Dans le Model Y, la batterie n’est pas le seul élément jugé non réparable par les assurances. La structure du châssis, moulée dans les Gigapress de l’usine, a fait baisser les coûts de production, mais fait exploser les coûts de réparation. De plus en plus de véhicules accidentés peuvent être considérés comme irréparables à cause des coûts induits.
Un potentiel scandale écologique
Que les assurances cherchent à trouver toutes les raisons possibles de ne pas rembourser les réparations d’un véhicule n’est pas une nouveauté. Il en va de même avec tous les éléments qui peuvent justifier de faire grimper les tarifs d’assurance. C’est de bonne guerre, c’est le business.
Ce qui est plus inquiétant, néanmoins, c’est ce qu’il advient de ces batteries accidentées. Elles doivent, en théorie, partir dans la filière de recyclage pour une seconde vie. Mais, est-ce vraiment le cas ?
Pour être considérée comme neutre en carbone, la voiture électrique doit avoir roulé plusieurs dizaines de milliers de kilomètres. C’est à l’usage qu’elle est vertueuse. Avant cette limite, variant selon les modèles, les émissions de CO2 pour sa production sont plus élevées que celle d’un véhicule thermique. Ainsi, si un véhicule électrique se retrouve mis hors course à moins de 40 000 km, on peut considérer qu’il aura alors plus pollué qu’un véhicule thermique sur son cycle de vie. On est donc loin de l’idéal du 100 % électrique neutre en carbone.
Il y a ainsi un véritable enjeu à ce que les batteries des véhicules électriques puissent être réparables. Pas uniquement pour éviter que les assurances des voitures électriques flambent à l’avenir, mais également bien pour prolonger la vie des véhicules électriques. Obsolescence programmée, logiciel qui empêche les réparateurs tiers de pouvoir agir, données non accessibles, pack batterie imaginé pour faire baisser les coûts en étant irréparable : tout ceci est sciemment choisi par les constructeurs automobiles au moment de la conception des modèles.

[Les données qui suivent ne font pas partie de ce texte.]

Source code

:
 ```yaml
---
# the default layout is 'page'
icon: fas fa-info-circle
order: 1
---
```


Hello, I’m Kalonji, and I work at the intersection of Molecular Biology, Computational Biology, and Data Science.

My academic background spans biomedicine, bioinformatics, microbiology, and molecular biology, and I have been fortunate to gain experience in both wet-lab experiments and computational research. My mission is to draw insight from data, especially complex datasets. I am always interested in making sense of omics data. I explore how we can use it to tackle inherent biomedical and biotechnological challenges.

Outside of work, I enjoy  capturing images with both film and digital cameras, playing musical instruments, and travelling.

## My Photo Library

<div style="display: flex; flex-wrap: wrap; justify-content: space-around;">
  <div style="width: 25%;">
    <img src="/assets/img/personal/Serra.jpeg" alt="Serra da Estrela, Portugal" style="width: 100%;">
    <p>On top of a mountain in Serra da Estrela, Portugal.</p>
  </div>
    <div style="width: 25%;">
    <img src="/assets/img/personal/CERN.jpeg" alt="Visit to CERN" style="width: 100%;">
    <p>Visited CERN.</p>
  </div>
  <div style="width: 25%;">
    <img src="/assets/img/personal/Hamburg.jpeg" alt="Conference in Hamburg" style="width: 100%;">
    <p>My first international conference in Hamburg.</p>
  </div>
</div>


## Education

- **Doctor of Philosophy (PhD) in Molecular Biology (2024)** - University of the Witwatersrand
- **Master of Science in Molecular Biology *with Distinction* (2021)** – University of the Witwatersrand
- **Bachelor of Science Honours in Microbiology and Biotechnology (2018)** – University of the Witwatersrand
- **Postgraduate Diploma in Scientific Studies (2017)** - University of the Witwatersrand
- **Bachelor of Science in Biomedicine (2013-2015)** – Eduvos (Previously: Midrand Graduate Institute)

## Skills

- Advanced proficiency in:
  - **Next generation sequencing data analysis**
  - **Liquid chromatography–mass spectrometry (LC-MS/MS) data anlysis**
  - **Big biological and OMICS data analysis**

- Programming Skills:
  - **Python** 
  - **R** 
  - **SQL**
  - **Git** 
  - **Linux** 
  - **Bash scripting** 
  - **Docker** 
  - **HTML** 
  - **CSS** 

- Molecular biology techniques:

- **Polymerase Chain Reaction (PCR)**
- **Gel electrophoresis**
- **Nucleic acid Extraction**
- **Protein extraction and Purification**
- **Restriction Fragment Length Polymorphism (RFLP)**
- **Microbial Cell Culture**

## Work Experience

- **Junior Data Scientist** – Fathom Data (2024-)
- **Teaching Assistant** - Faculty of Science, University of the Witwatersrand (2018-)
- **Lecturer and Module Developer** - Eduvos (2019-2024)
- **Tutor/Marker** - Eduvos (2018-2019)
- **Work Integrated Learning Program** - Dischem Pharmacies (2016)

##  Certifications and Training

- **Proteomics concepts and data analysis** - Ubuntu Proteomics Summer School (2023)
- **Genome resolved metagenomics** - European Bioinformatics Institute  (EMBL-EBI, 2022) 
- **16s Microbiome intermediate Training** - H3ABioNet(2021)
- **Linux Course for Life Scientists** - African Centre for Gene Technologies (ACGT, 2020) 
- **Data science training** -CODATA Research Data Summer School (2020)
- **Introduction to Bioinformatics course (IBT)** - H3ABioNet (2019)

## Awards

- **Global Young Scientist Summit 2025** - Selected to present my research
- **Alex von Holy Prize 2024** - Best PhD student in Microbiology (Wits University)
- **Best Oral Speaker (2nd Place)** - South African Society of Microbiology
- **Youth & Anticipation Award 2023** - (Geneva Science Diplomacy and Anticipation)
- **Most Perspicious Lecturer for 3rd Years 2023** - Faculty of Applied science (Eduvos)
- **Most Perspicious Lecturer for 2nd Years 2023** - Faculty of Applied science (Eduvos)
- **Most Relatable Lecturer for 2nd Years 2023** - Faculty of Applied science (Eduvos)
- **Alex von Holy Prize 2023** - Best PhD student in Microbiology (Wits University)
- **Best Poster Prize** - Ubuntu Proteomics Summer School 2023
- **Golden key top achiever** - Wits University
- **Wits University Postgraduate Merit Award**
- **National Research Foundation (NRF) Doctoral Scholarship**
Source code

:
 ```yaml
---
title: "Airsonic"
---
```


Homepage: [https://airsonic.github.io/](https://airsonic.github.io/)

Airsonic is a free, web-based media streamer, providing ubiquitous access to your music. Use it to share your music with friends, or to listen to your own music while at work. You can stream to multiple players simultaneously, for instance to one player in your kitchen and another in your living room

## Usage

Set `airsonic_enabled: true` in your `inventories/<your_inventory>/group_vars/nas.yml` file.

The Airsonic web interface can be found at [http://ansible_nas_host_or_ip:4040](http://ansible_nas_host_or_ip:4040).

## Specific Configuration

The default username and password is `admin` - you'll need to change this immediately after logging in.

Une voiture électrique n’est pas un smartphone que l’on remplace au moindre bobo. Les bons résultats aux crash-tests Euro NCAP des voitures électriques sont une bonne nouvelle, mais ne justifient pas d’abandonner les possibilités de réparation des modèles après un accident. Il est nécessaire que les constructeurs cessent de proposer des véhicules jetables, mais qu’ils pensent vraiment à imaginer des véhicules durables.